(WHAT YOU WILL DO):
Every line with the string "aplicación" in it belongs in your answer, so copy them all from the data.

________

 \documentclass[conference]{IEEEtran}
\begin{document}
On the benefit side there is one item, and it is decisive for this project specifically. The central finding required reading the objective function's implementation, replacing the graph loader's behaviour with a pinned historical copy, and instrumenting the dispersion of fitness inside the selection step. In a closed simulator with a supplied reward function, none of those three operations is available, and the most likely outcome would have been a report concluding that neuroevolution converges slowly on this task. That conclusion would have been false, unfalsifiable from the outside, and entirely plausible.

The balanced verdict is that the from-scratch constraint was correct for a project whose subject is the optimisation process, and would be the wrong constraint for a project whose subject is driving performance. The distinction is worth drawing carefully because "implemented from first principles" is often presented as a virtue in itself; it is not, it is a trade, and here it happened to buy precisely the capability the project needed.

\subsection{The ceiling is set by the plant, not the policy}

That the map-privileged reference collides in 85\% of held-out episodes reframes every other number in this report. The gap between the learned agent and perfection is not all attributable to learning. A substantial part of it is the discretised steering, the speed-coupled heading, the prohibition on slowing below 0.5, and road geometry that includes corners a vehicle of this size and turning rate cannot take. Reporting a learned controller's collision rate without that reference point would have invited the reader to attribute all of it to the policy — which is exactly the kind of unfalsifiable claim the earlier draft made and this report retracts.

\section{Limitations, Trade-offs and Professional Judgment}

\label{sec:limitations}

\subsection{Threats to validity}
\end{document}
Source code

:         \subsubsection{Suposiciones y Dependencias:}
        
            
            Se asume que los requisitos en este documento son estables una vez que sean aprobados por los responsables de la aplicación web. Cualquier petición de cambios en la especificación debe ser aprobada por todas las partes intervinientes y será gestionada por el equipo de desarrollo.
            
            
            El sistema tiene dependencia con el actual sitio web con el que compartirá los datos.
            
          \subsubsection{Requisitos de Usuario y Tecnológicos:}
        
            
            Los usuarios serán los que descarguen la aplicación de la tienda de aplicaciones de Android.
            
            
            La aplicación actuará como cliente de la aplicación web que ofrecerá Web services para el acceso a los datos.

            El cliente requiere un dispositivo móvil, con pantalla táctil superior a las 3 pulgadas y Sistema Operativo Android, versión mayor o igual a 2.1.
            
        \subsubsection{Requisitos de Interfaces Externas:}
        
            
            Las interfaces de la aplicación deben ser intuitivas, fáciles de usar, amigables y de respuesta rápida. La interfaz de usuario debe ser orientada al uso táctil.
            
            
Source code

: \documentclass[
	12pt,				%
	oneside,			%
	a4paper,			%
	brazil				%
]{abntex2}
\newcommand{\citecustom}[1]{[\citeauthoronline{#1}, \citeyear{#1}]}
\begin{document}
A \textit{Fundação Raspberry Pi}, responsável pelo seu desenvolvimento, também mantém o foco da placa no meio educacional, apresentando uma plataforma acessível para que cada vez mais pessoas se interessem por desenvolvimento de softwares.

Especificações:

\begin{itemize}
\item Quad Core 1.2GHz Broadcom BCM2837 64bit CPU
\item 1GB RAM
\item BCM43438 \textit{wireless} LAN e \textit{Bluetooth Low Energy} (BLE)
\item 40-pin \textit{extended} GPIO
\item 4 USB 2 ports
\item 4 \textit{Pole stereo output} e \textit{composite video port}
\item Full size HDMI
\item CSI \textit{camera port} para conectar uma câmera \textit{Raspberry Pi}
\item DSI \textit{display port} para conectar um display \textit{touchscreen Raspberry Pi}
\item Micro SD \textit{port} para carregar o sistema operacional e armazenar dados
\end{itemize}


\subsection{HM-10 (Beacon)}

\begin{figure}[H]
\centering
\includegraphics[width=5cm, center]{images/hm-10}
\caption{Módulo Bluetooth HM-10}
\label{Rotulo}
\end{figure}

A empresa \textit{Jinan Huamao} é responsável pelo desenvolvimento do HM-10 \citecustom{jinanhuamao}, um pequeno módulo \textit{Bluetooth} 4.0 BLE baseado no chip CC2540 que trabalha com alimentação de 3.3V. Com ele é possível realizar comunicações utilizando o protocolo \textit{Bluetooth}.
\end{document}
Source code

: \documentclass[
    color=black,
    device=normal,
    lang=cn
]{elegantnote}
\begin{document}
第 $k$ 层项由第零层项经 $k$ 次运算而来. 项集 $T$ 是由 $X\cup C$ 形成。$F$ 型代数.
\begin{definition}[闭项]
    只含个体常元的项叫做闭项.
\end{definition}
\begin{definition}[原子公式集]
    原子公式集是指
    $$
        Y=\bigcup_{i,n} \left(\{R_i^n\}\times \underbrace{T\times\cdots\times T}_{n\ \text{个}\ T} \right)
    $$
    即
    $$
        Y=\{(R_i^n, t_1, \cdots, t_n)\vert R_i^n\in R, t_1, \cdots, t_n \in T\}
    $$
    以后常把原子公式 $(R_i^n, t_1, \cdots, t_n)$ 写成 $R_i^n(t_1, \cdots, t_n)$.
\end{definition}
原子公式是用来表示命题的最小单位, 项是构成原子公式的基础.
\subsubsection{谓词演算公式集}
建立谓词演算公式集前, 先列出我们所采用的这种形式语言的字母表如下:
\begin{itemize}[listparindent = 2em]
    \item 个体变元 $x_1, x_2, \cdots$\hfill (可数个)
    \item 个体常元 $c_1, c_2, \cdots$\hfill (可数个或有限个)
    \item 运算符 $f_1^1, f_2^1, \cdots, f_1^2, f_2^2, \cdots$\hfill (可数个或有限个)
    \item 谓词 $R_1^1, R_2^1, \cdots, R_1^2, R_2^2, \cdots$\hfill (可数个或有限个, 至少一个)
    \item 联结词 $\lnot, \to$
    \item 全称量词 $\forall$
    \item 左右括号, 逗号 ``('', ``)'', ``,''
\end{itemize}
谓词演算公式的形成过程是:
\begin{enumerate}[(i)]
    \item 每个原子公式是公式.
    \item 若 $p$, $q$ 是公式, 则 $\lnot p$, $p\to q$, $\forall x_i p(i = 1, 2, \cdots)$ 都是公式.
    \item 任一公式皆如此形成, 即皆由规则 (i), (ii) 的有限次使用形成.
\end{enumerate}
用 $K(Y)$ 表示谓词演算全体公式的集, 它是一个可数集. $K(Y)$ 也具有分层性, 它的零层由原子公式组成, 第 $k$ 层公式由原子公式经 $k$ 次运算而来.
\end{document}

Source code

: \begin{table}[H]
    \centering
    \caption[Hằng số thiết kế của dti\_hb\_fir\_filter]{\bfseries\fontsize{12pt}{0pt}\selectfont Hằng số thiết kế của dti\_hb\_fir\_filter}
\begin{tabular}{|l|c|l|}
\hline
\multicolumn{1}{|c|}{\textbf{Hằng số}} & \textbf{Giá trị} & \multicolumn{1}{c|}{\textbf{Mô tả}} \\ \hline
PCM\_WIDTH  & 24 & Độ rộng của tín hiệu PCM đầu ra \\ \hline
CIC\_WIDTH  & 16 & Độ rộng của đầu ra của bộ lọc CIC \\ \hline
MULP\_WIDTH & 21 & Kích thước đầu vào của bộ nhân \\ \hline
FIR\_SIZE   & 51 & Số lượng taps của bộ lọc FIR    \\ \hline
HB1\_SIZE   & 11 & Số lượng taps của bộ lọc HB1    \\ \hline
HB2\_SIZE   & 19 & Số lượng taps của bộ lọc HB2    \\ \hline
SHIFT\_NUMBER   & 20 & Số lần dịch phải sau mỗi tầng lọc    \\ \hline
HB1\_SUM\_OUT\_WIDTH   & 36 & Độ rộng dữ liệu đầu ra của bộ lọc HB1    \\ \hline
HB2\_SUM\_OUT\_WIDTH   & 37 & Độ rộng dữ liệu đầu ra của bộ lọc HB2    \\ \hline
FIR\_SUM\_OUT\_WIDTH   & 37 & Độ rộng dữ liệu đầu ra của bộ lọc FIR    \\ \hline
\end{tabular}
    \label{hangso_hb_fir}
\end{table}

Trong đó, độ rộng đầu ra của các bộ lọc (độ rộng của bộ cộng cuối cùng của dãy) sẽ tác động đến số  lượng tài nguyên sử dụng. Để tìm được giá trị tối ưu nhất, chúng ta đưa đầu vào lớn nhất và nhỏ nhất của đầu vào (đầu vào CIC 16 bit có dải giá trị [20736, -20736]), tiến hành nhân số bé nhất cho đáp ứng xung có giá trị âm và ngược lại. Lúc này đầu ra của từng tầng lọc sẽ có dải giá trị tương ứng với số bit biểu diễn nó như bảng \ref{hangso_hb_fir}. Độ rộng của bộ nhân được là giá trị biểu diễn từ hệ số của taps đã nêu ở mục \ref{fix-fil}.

________

(RESULT):
            Se asume que los requisitos en este documento son estables una vez que sean aprobados por los responsables de la aplicación web. Cualquier petición de cambios en la especificación debe ser aprobada por todas las partes intervinientes y será gestionada por el equipo de desarrollo.
            Los usuarios serán los que descarguen la aplicación de la tienda de aplicaciones de Android.
            La aplicación actuará como cliente de la aplicación web que ofrecerá Web services para el acceso a los datos.
            Las interfaces de la aplicación deben ser intuitivas, fáciles de usar, amigables y de respuesta rápida. La interfaz de usuario debe ser orientada al uso táctil.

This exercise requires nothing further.